HOME きょうだい構成で性格は変わるのか 成宮寛貴と弟の壮絶な人生

成宮寛貴と弟の壮絶な人生

成宮寛貴

成宮寛貴さんといえば、映画にドラマにバラエティにと引っ張りだこで幅広く活躍しています。順風満帆な人生を送ってきたように見えてしまいますが、実は彼には壮絶な過去がありました。成宮さんは母子家庭で育ち、14歳の時に母を亡くしています。それからは一人で弟を養ってきました。

壮絶な過去

成宮寛貴さんはもともと母子家庭で育ちました。幼少期に両親が離婚したため、母と6歳下の弟と三人で暮らしていました。他人とうまく折り合えない性格だった成宮さんは、いじめを受けることもあったようです。ですが、お母さんにここで負けたらおしまいよというようなことを言われ、学校には休まず通っていました。それから他人に合わせて過ごすようになります。

ですが、中学二年生の時、そのお母さんは他界してしまいます。その後は弟と祖母の家に移り住みますが、経済的に苦しく、成宮さんは高校進学をあきらめました。中学を卒業してからは、土木関係や引っ越し屋さんでバイトをしながら生計を立てていました。働きながら弟のお弁当を作ったりと頑張っていた成宮さんですが、限界が来たのか家出してしまい、それからは、新宿2丁目のゲイバーで働くことになります。その時に会った女優のかたせ梨乃に紹介されたことがきっかけで舞台のオーディションを受け、芸能界デビューしました。

しばらくして、成宮さんは家に帰りましたが、帰ってから弟が成宮さんに捨てられたと思い毎日泣いていたことを知ります。成宮さんはその様子を見て、弟が立派になるまで自分が育てることを決意しました。成宮さんの弟は大学院まで卒業し、現在は就職して結婚もしているそうです。中学を卒業したばかりのころから働き続け、弟を大学院まで出した成宮さん。まだ子供といってもいいくらいの年齢で、中卒という肩書で働くのは想像しがたい苦労があったと思われます。ですが苦労にも負けず、決意した通り弟を立派に育てあげました。

弟のことを一番に考えた成宮寛貴

成宮さんは中卒で働いていたため、学歴の大切さが身に染みてわかっていました。弟の大学受験の時、最初はレベルの高くない大学を選び受かっていました。しかし、成宮さんはその大学では弟が幸せになれないと考え、一浪させました。そして、弟は見事に東京理科大学に合格し、その後大学院まで卒業します。

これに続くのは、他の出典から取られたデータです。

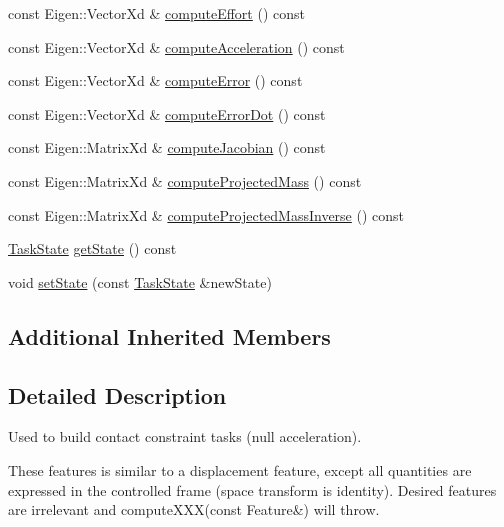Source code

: \begin{DoxyCompactItemize}
\item 
const Eigen\+::\+Vector\+Xd \& \hyperlink{classocra_1_1ContactConstraintFeature_a84b467c5da2810bef8a76525e617ad2d}{compute\+Effort} () const
\item 
const Eigen\+::\+Vector\+Xd \& \hyperlink{classocra_1_1ContactConstraintFeature_a8537fa220270cf526014f0c4f5e6ea75}{compute\+Acceleration} () const
\item 
const Eigen\+::\+Vector\+Xd \& \hyperlink{classocra_1_1ContactConstraintFeature_ae846fba34c59502db6cf0a0dac0e6be3}{compute\+Error} () const
\item 
const Eigen\+::\+Vector\+Xd \& \hyperlink{classocra_1_1ContactConstraintFeature_afbe828f952c7583b690e394efd05423f}{compute\+Error\+Dot} () const
\item 
const Eigen\+::\+Matrix\+Xd \& \hyperlink{classocra_1_1ContactConstraintFeature_aa3c6131d9c4c815e9e9ec5ab50407b21}{compute\+Jacobian} () const
\item 
const Eigen\+::\+Matrix\+Xd \& \hyperlink{classocra_1_1ContactConstraintFeature_ab926340d6c6d00b1358ae99432e15398}{compute\+Projected\+Mass} () const
\item 
const Eigen\+::\+Matrix\+Xd \& \hyperlink{classocra_1_1ContactConstraintFeature_a78ba3452b7ad08dae7a266b0334aaa5d}{compute\+Projected\+Mass\+Inverse} () const
\item 
\hyperlink{classocra_1_1TaskState}{Task\+State} \hyperlink{classocra_1_1ContactConstraintFeature_a4a156de21fba41f54c2927232173d334}{get\+State} () const
\item 
void \hyperlink{classocra_1_1ContactConstraintFeature_a1bbc7ca568a64aed7704118b8eeaf6d1}{set\+State} (const \hyperlink{classocra_1_1TaskState}{Task\+State} \&new\+State)
\end{DoxyCompactItemize}
\subsection*{Additional Inherited Members}


\subsection{Detailed Description}
Used to build contact constraint tasks (null acceleration). 

These features is similar to a displacement feature, except all quantities are expressed in the controlled frame (space transform is identity). Desired features are irrelevant and compute\+X\+X\+X(const Feature\&) will throw. 

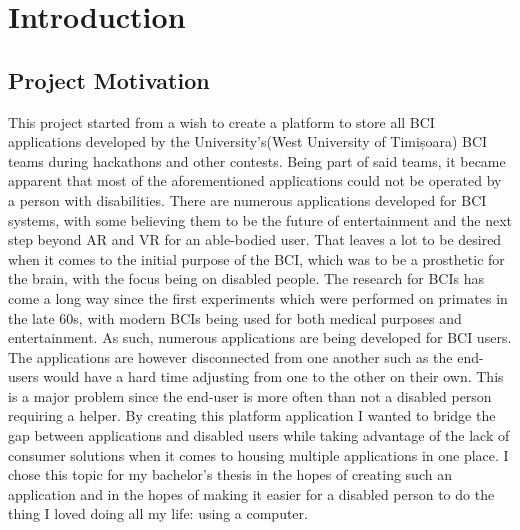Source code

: \pagestyle{fancy}
\fancyhf{}%
\fancyhead[RO,LE]{\thepage}%
\fancyhead[RE]{\nouppercase{\leftmark}}%
\renewcommand{\headrulewidth}{0pt}%


\chapter{Introduction}\label{cap:intro}



\section{Project Motivation}\label{sect:motivation}
This project started from a wish to create a platform to store all BCI applications developed by the University's(West University of Timișoara) BCI teams during hackathons and other contests. Being part of said teams, it became apparent that most of the aforementioned applications could not be operated by a person with disabilities.
\vspace{\baselineskip}\newline
There are numerous applications developed for BCI systems, with some believing them to be the future of entertainment and the next step beyond AR and VR for an able-bodied user\cite{future_of_metaverse_BCI}. That leaves a lot to be desired when it comes to the initial purpose of the BCI, which was to be a prosthetic for the brain, with the focus being on disabled people. The research for BCIs has come a long way since the first experiments which were performed on primates in the late 60s\cite{Fetz_1969}, with modern BCIs being used for both medical purposes and entertainment. 
\vspace{\baselineskip}\newline
As such, numerous applications are being developed for BCI users. The applications are however disconnected from one another such as the end-users would have a hard time adjusting from one to the other on their own. This is a major problem since the end-user is more often than not a disabled person requiring a helper. By creating this platform application I wanted to bridge the gap between applications and disabled users while taking advantage of the lack of consumer solutions when it comes to housing multiple applications in one place. I chose this topic for my bachelor's thesis in the hopes of creating such an application and in the hopes of making it easier for a disabled person to do the thing I loved doing all my life: using a computer.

成宮さんが芸能界デビューしたきっかけも、弟を支えるためでした。学歴が関係なく、ずっと続けられて、自分がそこにいる意味がある仕事を、と考えたときに芸能界はありかもしれないと思ったというようなことを語っています。成宮さんは引っ越し屋のバイトでも、新宿2丁目の仕事でも可愛がられていたそうですが、弟を養うためにはより給料の高い職場に行く必要がありました。いつでも自分より弟を優先して生きてきたようです。

弟からの声

成宮さんの過去が明かされた番組で、弟からの手紙が放送されました。手紙では、兄は父のように母のように、優しく、厳しく接してくれた。兄が当たり前のように自分の青春に代えて自分を育ててくれたことに感謝してもしきれない。と語られています。成宮さんはこれらの言葉を、涙を浮かべながら聞いていました。

青春を犠牲にして家族を支えてきた成宮さんですが、弟のおかげで強くなれたと語っています。弟を立派に育てるという目標があったからこそ、過酷な環境を乗り越えて成功できたのかもしれません。弟さんの方も、小学生の時に両親が二人ともいなくなり、とても苦労したと思いますが、成宮さんの期待に応えて優秀な大学と大学院を卒業しました。二人には過酷な生活を一緒に乗り越えてきた絆があるようです。